Se tivéssemos que dizer em poucas palavras o que o Espírito realizou e realiza após Pentecostes, poderíamos simplesmente dizer: o Espírito realizou e continua a realizar a Igreja. Ela é ambiente onde a Palavra de Cristo é transmitida, a salvação atualizada, os santos formados, a graça derramada, a fé plantada, a esperança renovada e a amor de Cristo, derramado por meio deste mesmo Espírito – dia após dia – no coração dos que crêem (cf. Rm 5,5).
Elton da Silva Alves,
missionário e teólogo da Comunidade Católica Shalom.
[1] Cf. J. Ratzinger, Il Dio di Gesù Cristo, Queriniana, Brescia 20124, 123.

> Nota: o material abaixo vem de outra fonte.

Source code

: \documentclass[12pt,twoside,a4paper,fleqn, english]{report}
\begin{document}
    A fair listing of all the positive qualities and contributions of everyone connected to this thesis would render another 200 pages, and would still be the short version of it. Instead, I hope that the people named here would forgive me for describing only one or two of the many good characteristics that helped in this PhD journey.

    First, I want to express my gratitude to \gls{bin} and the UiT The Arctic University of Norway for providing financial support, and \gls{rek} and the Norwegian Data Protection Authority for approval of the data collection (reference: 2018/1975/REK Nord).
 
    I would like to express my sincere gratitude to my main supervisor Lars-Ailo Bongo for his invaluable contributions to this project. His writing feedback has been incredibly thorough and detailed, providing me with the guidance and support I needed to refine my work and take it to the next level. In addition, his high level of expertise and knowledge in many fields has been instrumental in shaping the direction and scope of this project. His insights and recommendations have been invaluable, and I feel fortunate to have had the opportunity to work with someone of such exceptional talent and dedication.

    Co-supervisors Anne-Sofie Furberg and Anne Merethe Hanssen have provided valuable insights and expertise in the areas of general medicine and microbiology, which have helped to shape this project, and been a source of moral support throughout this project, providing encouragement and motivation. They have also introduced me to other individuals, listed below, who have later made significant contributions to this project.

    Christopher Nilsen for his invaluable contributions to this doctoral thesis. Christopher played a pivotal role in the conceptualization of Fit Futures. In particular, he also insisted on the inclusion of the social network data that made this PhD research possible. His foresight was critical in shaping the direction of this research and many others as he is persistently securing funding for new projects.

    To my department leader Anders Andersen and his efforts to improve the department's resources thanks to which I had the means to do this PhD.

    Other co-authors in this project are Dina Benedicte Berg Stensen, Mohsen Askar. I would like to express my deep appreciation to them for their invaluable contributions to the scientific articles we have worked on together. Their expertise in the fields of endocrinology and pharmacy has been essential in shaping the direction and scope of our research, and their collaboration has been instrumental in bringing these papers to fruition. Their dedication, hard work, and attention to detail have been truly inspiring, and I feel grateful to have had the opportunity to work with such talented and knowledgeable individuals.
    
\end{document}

[2] Por mistério não se entende um enigma, mas sim os próprios fatos da vida de Cristo.
[3] R. Lavatori, Lo Spirito Santo dono del Padre e del Figlio. Ricerca dell’identità dello Spirito come dono, EDB, Bologna 1987, 171.
[4] J. P. De M. Dantas, Lo Spirito Santo “anima” del Corpo Mistico. Radici storiche ed esempi scelti dell’ecclesiologia pneumatologica contemporanea, Eupress FTL – Cantagalli, Lugano – Siena 2017, 553.
[5][5] Cf. P. Coda, Lo Spirito Santo e il mistero della Chiesa,196, in: [vários autores], La Chiesa nel suo mistero, Roma 1983, 169-200.